[Records from a collection]

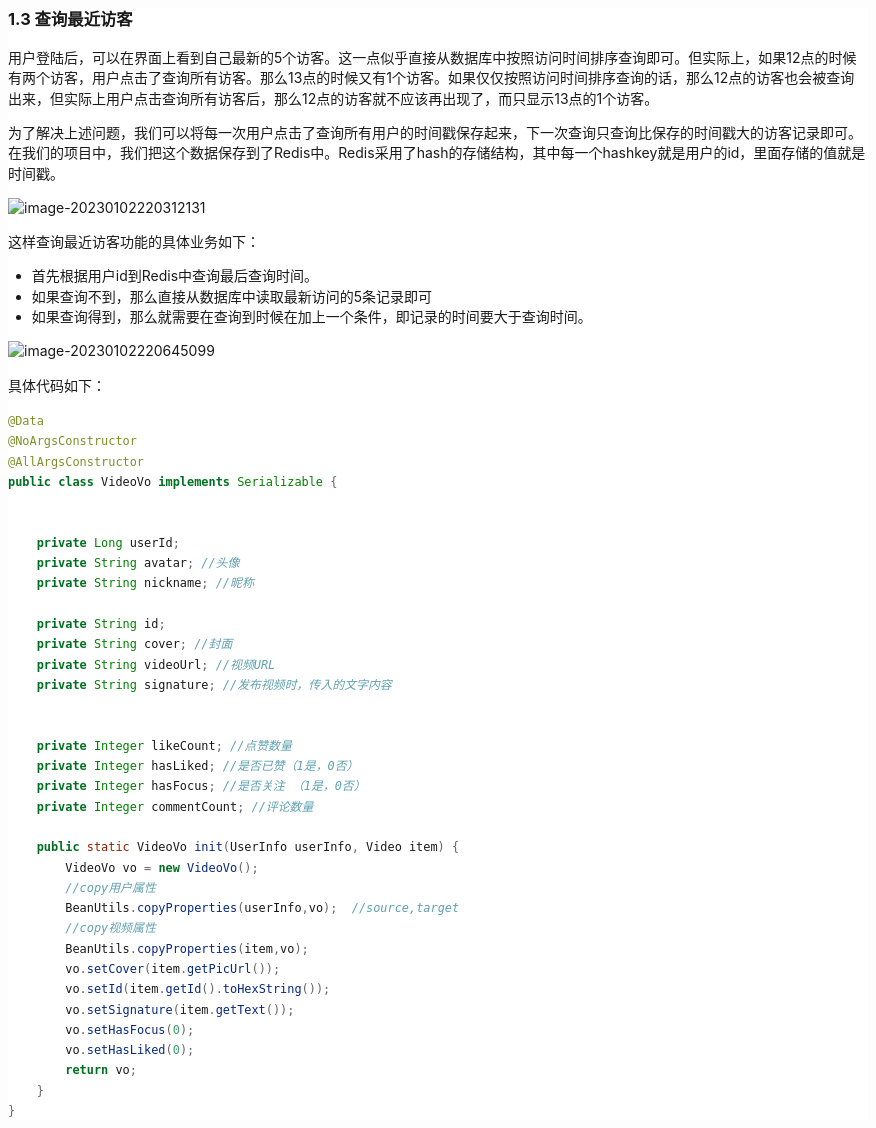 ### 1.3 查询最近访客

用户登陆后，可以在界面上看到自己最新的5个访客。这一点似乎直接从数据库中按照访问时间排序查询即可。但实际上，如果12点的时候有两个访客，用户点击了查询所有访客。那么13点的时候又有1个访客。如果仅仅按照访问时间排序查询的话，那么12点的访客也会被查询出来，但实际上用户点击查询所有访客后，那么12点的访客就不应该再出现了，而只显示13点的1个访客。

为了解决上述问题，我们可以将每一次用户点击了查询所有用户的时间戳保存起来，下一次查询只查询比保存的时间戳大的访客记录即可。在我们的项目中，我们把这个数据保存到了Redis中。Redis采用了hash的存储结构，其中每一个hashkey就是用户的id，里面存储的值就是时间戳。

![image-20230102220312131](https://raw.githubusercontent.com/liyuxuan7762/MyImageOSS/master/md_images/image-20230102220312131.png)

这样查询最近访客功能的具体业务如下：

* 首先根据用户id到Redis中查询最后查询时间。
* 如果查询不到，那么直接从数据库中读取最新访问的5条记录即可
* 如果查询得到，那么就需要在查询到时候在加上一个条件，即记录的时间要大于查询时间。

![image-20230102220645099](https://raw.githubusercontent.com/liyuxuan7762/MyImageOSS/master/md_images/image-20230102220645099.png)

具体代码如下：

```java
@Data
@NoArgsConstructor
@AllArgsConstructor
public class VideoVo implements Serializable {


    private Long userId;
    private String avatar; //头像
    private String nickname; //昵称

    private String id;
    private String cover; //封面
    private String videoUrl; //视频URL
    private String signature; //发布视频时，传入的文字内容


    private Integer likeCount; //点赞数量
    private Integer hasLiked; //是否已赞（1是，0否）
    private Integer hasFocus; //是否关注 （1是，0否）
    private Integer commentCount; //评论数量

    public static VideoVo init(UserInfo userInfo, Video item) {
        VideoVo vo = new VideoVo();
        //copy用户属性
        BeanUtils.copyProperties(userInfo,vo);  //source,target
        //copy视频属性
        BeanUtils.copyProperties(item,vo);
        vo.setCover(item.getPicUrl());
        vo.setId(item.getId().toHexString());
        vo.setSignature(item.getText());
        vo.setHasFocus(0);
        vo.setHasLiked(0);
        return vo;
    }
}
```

ASSIGNMENT: Locate the word "https" in the entries, and copy every line where it is found.

EXERCISE RESPONSE:
![image-20230102220312131](https://raw.githubusercontent.com/liyuxuan7762/MyImageOSS/master/md_images/image-20230102220312131.png)
![image-20230102220645099](https://raw.githubusercontent.com/liyuxuan7762/MyImageOSS/master/md_images/image-20230102220645099.png)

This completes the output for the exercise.